§ What you are asked to do
All entries are to be repeated exactly as shown below.

(Saved entries)

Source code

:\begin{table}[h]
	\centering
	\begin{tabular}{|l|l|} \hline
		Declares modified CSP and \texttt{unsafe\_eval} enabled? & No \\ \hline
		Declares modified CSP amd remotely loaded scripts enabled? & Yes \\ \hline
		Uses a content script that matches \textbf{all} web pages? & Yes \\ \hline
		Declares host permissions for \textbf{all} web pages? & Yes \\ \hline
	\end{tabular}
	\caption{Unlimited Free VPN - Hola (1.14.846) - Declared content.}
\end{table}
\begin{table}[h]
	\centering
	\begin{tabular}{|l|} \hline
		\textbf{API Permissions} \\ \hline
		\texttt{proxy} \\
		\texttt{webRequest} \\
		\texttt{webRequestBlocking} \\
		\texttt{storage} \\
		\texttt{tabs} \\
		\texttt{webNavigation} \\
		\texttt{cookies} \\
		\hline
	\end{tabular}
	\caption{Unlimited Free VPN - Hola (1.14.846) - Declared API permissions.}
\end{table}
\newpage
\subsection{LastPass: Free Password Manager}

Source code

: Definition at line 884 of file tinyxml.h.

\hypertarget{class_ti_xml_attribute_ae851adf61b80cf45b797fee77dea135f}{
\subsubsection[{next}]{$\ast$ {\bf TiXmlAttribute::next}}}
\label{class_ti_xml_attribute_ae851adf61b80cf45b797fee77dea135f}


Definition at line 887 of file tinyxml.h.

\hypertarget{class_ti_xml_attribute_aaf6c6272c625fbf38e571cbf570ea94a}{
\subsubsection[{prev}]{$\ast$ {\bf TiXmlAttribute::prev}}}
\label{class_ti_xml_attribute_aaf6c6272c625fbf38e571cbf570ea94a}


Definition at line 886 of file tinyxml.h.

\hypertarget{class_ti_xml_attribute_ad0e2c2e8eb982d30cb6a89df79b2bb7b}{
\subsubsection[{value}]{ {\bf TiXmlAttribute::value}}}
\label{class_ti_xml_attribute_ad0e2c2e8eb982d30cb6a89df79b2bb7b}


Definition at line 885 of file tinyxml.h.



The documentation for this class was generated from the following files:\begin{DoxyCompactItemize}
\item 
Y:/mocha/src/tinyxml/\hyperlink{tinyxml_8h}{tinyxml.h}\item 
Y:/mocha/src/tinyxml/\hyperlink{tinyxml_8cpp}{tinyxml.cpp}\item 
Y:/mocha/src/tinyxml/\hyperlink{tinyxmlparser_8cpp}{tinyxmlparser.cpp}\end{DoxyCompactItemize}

§ Solved problem
Source code

:\begin{table}[h]
	\centering
	\begin{tabular}{|l|l|} \hline
		Declares modified CSP and \texttt{unsafe\_eval} enabled? & No \\ \hline
		Declares modified CSP amd remotely loaded scripts enabled? & Yes \\ \hline
		Uses a content script that matches \textbf{all} web pages? & Yes \\ \hline
		Declares host permissions for \textbf{all} web pages? & Yes \\ \hline
	\end{tabular}
	\caption{Unlimited Free VPN - Hola (1.14.846) - Declared content.}
\end{table}
\begin{table}[h]
	\centering
	\begin{tabular}{|l|} \hline
		\textbf{API Permissions} \\ \hline
		\texttt{proxy} \\
		\texttt{webRequest} \\
		\texttt{webRequestBlocking} \\
		\texttt{storage} \\
		\texttt{tabs} \\
		\texttt{webNavigation} \\
		\texttt{cookies} \\
		\hline
	\end{tabular}
	\caption{Unlimited Free VPN - Hola (1.14.846) - Declared API permissions.}
\end{table}
\newpage
\subsection{LastPass: Free Password Manager}

Source code

: Definition at line 884 of file tinyxml.h.

\hypertarget{class_ti_xml_attribute_ae851adf61b80cf45b797fee77dea135f}{
\subsubsection[{next}]{$\ast$ {\bf TiXmlAttribute::next}}}
\label{class_ti_xml_attribute_ae851adf61b80cf45b797fee77dea135f}


Definition at line 887 of file tinyxml.h.

\hypertarget{class_ti_xml_attribute_aaf6c6272c625fbf38e571cbf570ea94a}{
\subsubsection[{prev}]{$\ast$ {\bf TiXmlAttribute::prev}}}
\label{class_ti_xml_attribute_aaf6c6272c625fbf38e571cbf570ea94a}


Definition at line 886 of file tinyxml.h.

\hypertarget{class_ti_xml_attribute_ad0e2c2e8eb982d30cb6a89df79b2bb7b}{
\subsubsection[{value}]{ {\bf TiXmlAttribute::value}}}
\label{class_ti_xml_attribute_ad0e2c2e8eb982d30cb6a89df79b2bb7b}


Definition at line 885 of file tinyxml.h.



The documentation for this class was generated from the following files:\begin{DoxyCompactItemize}
\item 
Y:/mocha/src/tinyxml/\hyperlink{tinyxml_8h}{tinyxml.h}\item 
Y:/mocha/src/tinyxml/\hyperlink{tinyxml_8cpp}{tinyxml.cpp}\item 
Y:/mocha/src/tinyxml/\hyperlink{tinyxmlparser_8cpp}{tinyxmlparser.cpp}\end{DoxyCompactItemize}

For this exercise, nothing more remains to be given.